> [Task to carry out]:
Starting with the line that contains "Decision Tree\" and stopping after the line that contains "Create a new", copy the entries below exactly. Include nothing else.

Saved entries:

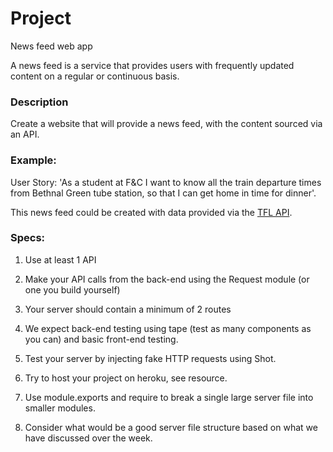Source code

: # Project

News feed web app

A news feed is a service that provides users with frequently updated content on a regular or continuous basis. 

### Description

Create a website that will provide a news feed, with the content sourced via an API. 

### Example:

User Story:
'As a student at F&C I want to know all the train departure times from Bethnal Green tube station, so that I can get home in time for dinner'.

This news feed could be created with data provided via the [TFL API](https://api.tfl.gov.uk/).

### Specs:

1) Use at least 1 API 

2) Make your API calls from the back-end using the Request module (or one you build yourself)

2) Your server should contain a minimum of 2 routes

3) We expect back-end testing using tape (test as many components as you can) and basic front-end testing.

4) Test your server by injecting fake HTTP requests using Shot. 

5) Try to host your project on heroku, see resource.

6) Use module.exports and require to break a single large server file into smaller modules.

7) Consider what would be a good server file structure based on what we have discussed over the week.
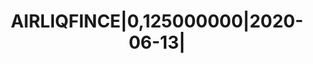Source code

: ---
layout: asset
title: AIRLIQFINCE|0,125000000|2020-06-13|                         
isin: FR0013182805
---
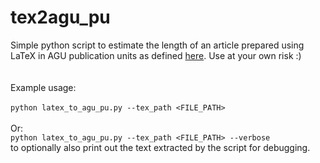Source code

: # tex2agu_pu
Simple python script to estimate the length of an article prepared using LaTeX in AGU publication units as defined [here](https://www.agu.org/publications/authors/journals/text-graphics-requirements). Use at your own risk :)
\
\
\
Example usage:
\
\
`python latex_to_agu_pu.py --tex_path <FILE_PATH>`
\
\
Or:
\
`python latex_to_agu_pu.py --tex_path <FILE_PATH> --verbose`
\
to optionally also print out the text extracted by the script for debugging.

==

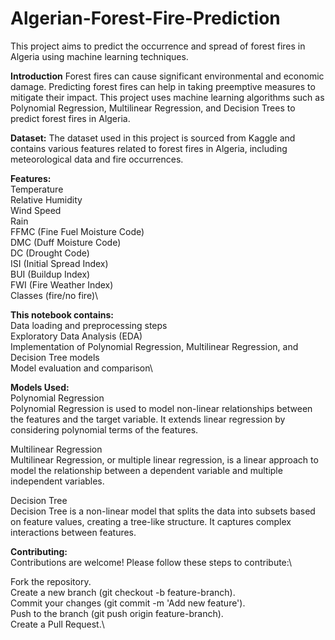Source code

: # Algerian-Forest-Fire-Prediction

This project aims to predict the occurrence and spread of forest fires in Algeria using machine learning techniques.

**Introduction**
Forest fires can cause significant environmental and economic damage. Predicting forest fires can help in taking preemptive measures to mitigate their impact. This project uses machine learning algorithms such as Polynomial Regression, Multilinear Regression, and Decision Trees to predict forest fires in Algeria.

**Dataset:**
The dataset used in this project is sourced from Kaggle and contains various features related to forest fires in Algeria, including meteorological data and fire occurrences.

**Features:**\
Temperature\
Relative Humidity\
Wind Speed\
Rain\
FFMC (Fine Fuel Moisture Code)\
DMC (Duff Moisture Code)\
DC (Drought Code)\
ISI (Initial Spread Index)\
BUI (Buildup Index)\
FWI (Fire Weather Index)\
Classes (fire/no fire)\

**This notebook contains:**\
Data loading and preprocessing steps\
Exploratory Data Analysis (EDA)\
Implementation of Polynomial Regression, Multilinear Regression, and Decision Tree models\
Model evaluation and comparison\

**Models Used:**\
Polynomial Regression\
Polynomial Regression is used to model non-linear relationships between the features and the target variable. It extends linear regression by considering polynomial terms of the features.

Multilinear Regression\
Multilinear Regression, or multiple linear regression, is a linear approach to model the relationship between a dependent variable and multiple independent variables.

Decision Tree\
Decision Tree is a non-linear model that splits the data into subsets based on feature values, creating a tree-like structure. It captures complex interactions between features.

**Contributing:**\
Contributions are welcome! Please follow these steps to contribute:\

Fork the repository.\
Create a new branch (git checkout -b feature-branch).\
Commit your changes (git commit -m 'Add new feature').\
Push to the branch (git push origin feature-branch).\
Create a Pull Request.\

> [Solution for this exercise]:
Decision Tree\
Decision Tree is a non-linear model that splits the data into subsets based on feature values, creating a tree-like structure. It captures complex interactions between features.

**Contributing:**\
Contributions are welcome! Please follow these steps to contribute:\

Fork the repository.\
Create a new branch (git checkout -b feature-branch).\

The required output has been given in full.